WHAT IS REQUIRED: Search the listing below for the string "progress", then copy every line it appears in.

►

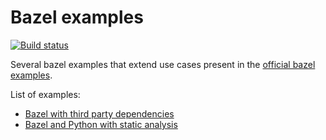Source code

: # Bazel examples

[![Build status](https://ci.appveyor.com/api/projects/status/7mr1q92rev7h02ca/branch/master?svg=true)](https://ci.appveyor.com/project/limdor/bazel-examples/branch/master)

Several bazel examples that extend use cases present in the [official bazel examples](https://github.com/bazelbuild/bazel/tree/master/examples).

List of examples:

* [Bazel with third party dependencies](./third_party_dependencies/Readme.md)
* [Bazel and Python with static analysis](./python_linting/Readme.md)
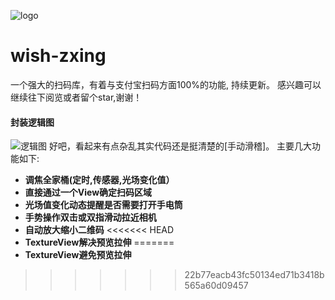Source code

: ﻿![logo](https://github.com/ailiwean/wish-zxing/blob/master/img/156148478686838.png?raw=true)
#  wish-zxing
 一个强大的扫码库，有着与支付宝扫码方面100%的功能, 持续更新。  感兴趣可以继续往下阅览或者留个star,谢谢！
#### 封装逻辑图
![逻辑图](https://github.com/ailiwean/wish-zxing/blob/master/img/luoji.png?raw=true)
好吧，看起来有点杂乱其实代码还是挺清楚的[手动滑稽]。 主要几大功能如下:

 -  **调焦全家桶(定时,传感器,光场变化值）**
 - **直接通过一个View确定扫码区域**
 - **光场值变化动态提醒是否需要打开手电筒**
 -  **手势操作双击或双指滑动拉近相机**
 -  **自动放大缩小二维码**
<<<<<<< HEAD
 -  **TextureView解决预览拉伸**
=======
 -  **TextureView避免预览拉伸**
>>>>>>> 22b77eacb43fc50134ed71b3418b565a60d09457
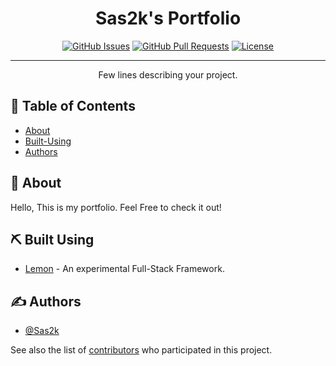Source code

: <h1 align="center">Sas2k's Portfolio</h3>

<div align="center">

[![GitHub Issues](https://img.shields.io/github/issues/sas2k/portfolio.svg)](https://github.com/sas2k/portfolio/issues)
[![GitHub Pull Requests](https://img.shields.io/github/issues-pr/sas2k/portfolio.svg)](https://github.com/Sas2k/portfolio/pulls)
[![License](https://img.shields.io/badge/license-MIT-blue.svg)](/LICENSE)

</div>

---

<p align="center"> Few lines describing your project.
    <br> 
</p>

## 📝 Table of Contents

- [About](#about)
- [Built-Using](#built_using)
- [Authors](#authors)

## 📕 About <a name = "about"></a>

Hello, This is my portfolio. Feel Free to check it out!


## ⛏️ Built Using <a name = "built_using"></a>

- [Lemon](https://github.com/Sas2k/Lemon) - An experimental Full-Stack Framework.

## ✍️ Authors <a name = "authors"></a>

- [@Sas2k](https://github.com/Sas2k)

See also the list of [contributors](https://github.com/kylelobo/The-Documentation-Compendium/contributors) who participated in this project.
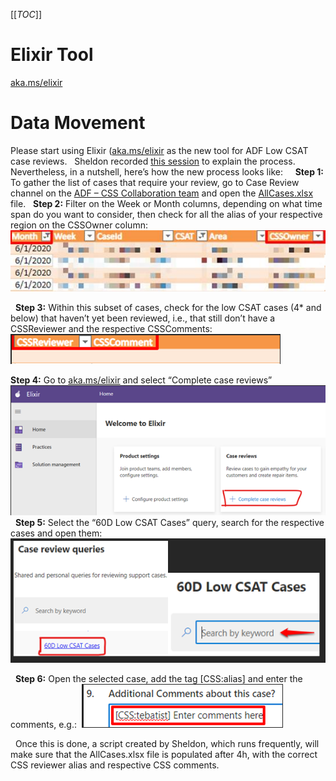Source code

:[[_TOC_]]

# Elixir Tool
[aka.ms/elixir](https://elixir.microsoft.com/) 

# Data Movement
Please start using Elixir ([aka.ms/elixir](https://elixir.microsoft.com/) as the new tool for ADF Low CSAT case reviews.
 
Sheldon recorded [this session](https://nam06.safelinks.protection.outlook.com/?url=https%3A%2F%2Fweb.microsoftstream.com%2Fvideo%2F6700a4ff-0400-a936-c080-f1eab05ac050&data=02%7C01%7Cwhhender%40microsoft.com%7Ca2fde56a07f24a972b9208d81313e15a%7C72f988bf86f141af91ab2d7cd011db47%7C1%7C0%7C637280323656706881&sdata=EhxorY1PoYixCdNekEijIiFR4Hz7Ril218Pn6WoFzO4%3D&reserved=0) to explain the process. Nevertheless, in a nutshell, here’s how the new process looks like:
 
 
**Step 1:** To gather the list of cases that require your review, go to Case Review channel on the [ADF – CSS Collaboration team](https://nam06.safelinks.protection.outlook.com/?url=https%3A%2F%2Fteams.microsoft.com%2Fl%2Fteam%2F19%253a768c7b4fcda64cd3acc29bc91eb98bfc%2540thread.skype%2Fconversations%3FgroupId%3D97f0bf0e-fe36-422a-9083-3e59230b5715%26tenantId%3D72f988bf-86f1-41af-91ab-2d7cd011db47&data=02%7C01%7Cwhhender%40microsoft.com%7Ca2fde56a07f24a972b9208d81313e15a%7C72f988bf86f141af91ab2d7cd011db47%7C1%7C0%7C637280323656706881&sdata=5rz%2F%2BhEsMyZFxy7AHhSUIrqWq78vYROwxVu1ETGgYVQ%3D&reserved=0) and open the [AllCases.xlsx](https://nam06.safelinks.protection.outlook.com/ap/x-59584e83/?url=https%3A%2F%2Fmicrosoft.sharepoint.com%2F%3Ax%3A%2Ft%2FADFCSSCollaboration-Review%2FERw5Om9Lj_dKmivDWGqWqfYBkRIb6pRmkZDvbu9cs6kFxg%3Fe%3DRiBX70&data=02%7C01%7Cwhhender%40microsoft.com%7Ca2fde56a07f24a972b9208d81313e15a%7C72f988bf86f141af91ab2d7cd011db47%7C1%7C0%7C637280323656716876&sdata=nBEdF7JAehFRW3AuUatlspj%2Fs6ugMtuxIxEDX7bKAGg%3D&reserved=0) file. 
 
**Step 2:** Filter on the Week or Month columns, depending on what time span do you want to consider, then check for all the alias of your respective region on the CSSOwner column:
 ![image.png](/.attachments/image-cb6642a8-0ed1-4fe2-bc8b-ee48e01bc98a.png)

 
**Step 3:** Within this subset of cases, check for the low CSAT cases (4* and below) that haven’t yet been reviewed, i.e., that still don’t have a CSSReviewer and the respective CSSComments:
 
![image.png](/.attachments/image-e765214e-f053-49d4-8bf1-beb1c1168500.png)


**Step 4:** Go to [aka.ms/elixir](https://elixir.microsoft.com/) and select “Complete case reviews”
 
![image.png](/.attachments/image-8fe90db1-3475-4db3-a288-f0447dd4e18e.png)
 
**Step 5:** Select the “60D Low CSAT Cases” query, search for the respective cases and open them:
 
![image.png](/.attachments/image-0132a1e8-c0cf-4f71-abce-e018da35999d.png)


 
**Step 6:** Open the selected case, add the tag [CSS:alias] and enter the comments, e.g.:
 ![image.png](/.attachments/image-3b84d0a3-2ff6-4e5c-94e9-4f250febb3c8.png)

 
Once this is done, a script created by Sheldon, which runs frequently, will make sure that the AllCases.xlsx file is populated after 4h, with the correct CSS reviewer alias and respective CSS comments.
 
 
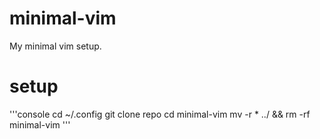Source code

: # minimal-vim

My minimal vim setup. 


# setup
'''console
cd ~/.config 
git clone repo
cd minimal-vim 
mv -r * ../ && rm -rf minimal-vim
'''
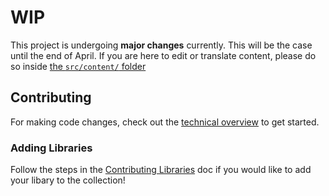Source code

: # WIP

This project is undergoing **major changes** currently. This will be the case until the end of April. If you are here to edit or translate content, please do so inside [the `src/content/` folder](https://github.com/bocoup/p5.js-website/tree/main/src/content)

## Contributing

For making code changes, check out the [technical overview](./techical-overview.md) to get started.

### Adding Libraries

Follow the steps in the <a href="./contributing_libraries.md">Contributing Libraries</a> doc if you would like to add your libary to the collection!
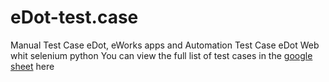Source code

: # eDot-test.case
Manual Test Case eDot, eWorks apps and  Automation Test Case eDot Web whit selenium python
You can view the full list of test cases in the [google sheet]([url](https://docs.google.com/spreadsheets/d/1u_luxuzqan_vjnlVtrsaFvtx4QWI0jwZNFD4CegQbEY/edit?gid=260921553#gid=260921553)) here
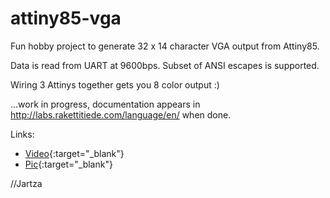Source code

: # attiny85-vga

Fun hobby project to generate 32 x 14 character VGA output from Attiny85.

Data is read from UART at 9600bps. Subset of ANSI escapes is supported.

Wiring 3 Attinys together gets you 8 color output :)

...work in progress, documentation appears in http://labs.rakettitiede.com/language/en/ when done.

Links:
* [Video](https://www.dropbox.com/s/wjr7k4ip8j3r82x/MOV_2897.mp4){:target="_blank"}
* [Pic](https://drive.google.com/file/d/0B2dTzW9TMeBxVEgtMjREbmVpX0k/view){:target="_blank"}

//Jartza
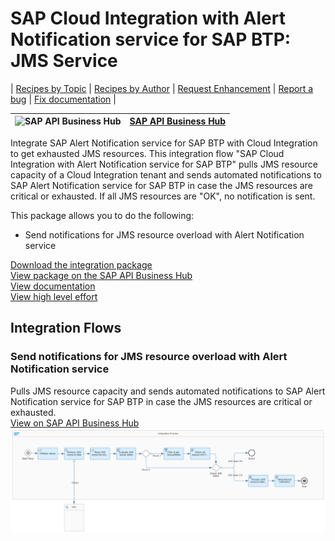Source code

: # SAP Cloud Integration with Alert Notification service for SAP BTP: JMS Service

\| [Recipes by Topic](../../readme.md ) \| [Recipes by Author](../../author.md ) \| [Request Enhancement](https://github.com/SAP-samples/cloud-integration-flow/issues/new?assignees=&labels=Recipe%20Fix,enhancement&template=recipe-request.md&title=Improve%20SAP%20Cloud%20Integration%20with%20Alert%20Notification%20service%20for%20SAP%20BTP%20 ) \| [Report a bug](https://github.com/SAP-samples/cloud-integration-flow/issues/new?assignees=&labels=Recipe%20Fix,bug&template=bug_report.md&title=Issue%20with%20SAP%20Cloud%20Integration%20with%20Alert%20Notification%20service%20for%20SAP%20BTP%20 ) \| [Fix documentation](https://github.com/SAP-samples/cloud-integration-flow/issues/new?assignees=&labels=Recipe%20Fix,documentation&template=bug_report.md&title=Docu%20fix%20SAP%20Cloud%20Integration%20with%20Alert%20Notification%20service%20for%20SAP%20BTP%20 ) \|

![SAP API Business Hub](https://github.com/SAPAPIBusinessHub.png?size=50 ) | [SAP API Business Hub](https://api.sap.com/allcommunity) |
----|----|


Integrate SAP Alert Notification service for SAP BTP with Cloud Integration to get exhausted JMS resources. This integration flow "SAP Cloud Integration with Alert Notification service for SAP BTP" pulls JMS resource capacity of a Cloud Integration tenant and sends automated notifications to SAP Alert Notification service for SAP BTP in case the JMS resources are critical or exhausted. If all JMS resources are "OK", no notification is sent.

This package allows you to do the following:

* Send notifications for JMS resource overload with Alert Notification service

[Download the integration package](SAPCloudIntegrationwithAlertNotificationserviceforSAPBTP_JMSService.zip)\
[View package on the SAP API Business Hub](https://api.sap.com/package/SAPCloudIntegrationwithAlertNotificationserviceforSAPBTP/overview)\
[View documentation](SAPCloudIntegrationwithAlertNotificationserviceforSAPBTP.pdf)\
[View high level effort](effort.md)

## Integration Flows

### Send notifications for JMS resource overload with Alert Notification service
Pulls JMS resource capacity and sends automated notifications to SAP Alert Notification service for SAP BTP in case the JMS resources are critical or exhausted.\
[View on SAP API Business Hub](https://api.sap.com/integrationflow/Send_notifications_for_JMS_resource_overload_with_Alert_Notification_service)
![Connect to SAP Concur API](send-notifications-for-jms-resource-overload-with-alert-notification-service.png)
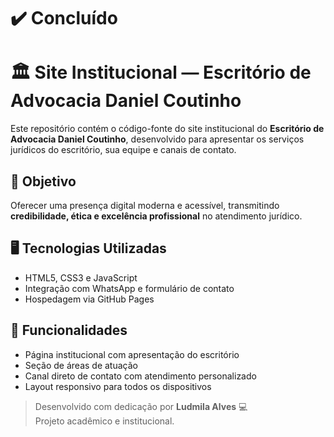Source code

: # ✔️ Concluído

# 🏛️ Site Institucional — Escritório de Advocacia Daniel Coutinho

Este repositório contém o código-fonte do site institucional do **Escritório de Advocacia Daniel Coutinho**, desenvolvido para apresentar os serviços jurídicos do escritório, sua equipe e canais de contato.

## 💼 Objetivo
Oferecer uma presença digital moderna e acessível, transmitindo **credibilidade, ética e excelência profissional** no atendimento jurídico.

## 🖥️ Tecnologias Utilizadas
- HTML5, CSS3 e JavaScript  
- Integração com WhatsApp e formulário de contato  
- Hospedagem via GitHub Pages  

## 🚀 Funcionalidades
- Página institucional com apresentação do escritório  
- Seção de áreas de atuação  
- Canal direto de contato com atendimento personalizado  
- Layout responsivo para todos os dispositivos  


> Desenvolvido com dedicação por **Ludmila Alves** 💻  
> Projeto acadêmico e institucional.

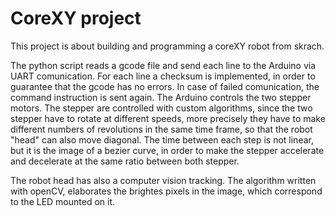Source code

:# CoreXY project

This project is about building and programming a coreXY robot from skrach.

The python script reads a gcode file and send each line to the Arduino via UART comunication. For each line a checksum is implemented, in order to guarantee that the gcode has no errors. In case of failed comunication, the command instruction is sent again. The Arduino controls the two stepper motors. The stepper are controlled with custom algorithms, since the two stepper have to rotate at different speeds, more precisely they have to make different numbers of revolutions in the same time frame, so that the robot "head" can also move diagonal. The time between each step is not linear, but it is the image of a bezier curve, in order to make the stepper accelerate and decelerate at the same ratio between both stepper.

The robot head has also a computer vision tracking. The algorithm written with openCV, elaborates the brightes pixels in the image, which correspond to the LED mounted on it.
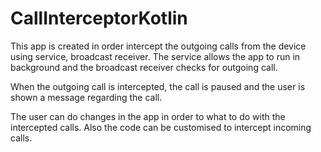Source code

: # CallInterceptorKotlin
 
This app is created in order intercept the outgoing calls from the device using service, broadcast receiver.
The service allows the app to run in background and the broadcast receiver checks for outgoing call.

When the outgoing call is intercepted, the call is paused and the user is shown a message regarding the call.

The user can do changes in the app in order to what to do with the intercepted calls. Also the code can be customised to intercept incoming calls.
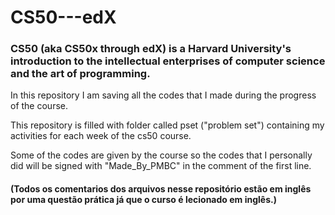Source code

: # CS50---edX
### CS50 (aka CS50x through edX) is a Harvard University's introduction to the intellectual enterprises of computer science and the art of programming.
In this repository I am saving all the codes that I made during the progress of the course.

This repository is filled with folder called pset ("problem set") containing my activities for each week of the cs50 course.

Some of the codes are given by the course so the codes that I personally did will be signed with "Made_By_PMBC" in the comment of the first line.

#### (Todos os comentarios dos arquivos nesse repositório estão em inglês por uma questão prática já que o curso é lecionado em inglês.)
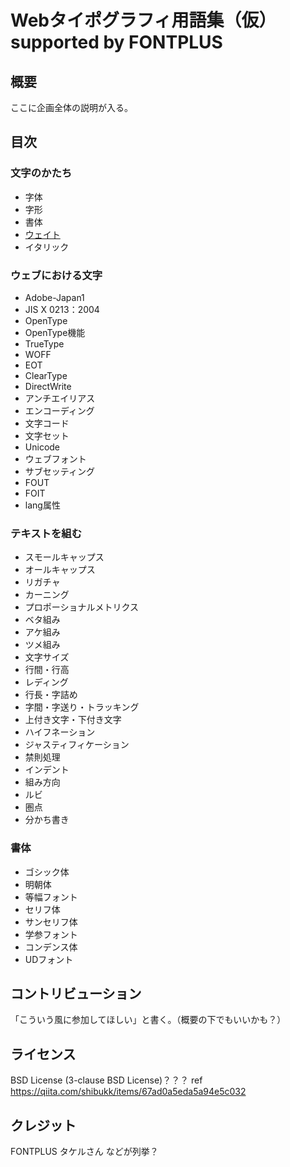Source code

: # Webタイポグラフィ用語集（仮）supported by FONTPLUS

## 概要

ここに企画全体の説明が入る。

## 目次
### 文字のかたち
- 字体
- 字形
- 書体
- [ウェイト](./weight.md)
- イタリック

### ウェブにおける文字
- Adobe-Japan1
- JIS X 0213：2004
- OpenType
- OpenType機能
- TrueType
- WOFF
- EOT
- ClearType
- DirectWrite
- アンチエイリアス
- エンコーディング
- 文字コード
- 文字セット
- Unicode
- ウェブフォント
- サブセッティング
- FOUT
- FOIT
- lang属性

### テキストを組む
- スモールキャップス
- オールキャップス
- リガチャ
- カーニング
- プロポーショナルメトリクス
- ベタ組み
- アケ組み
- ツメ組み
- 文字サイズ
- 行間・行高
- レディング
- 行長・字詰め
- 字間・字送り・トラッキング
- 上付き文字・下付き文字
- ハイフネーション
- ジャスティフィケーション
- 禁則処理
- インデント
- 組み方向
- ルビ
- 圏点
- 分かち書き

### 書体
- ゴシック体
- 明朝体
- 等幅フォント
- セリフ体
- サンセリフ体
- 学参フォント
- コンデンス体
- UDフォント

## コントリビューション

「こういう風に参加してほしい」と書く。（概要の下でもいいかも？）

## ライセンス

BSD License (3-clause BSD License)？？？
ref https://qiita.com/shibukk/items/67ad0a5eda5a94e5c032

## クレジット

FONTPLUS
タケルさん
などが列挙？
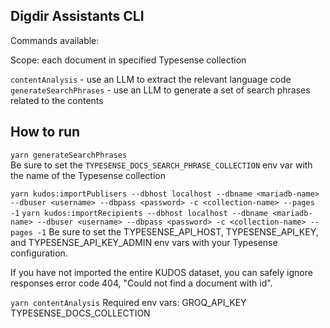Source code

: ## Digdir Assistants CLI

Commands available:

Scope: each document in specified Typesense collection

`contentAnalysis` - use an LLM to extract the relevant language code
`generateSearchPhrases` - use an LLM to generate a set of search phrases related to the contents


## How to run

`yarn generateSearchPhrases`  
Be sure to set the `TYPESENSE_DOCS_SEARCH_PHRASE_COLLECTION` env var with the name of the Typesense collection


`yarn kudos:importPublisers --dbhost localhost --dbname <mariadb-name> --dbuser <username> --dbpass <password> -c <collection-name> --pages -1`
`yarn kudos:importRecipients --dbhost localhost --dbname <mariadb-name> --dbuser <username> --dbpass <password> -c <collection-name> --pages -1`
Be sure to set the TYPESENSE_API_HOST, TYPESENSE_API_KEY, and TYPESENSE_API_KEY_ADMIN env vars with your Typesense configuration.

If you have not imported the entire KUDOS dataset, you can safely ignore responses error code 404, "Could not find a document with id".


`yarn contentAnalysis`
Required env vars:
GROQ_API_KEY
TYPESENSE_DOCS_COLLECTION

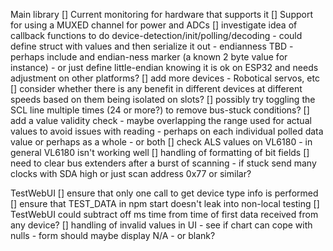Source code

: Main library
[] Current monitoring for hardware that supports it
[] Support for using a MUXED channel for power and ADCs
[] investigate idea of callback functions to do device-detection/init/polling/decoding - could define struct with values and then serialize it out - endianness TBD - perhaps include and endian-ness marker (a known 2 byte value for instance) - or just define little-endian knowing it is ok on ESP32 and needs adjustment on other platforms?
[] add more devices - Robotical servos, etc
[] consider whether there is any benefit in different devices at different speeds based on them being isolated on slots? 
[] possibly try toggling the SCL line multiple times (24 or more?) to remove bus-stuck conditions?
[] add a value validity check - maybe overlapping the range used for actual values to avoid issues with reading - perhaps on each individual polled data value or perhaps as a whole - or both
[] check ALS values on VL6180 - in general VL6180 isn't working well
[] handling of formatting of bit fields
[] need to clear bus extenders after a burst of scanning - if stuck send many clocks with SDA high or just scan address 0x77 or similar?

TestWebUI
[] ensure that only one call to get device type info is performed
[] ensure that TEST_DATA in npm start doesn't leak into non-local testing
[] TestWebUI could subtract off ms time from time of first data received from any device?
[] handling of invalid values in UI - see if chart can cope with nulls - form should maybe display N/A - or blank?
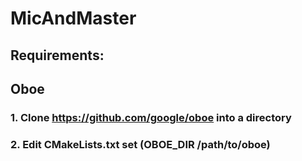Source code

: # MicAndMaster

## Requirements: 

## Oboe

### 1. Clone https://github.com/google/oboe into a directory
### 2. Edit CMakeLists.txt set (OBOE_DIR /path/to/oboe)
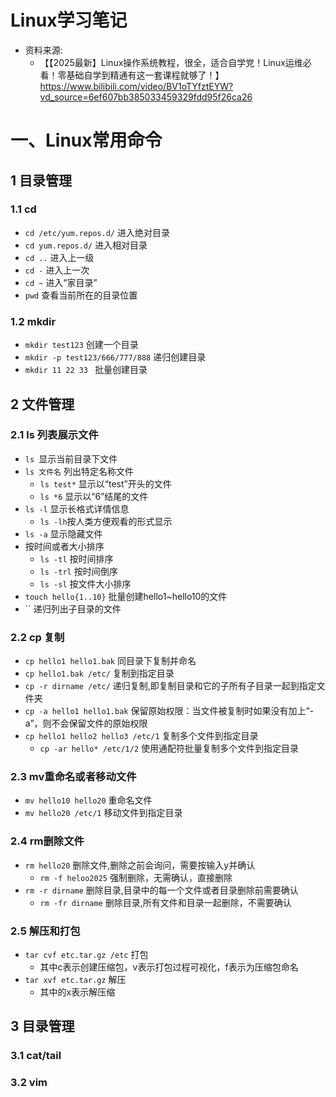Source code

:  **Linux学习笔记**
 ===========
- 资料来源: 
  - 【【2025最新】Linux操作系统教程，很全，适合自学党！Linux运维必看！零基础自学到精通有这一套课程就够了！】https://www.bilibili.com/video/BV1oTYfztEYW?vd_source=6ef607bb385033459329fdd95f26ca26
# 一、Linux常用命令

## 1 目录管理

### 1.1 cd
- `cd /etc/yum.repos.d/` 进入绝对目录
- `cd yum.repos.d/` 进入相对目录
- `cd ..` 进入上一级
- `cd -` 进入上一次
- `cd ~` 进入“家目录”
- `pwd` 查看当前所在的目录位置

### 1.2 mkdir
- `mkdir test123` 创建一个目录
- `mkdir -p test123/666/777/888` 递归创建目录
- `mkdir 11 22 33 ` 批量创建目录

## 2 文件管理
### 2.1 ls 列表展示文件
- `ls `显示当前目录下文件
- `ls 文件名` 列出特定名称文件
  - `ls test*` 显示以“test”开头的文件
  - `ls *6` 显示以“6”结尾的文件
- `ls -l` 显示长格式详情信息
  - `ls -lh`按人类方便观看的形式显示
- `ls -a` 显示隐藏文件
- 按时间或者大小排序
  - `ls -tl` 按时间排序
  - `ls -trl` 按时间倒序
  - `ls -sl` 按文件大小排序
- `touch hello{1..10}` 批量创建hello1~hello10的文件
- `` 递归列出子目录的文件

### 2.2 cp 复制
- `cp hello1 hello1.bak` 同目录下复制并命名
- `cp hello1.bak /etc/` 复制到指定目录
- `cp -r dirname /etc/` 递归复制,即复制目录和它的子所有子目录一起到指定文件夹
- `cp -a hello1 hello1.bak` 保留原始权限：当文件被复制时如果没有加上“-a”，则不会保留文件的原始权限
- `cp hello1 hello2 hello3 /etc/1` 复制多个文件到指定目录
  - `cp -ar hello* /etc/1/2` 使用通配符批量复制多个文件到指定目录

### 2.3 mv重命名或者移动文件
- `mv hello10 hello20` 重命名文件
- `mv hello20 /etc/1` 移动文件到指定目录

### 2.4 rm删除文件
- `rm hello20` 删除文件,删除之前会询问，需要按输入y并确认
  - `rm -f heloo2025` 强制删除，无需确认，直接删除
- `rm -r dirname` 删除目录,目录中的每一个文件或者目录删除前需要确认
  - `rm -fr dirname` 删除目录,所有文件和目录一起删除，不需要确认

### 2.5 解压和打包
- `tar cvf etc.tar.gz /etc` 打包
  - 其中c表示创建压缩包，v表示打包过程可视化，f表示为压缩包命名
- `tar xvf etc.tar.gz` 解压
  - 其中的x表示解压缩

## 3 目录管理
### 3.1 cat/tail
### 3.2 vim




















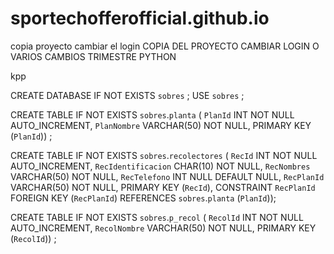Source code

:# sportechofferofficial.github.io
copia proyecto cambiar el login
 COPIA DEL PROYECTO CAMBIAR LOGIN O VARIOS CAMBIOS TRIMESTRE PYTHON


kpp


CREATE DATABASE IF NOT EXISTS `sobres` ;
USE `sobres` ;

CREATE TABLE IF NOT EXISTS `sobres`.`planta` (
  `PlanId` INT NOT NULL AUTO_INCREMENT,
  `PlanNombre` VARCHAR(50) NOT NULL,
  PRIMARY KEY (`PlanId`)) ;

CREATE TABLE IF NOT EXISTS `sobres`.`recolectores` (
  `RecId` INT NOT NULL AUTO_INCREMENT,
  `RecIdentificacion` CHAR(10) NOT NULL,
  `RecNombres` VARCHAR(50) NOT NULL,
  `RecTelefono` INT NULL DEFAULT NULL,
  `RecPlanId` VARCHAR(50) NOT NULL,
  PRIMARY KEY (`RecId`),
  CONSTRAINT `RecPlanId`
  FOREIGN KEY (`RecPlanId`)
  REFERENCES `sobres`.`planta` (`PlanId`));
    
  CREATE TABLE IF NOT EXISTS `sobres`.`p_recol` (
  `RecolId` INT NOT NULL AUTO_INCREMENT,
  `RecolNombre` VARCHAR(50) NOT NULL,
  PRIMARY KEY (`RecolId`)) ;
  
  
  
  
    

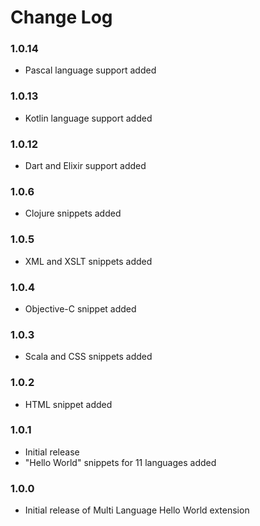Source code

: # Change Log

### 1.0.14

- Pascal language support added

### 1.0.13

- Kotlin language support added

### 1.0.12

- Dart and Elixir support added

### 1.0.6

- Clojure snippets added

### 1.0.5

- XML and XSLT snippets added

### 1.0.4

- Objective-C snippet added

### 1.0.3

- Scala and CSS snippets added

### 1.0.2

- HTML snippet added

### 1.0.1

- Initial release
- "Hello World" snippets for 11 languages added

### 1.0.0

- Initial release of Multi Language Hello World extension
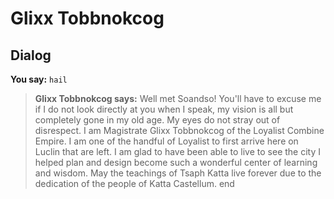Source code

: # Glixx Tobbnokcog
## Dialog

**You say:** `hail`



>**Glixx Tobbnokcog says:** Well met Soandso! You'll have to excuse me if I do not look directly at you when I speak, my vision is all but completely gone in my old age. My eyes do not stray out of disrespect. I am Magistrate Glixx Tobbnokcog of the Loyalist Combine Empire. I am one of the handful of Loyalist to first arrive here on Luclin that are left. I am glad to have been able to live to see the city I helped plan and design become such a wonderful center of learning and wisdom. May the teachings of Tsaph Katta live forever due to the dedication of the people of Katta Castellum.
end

◄

ANSWER:
...work in progress, documentation appears in http://labs.rakettitiede.com/language/en/ when done.
In this repository I am saving all the codes that I made during the progress of the course.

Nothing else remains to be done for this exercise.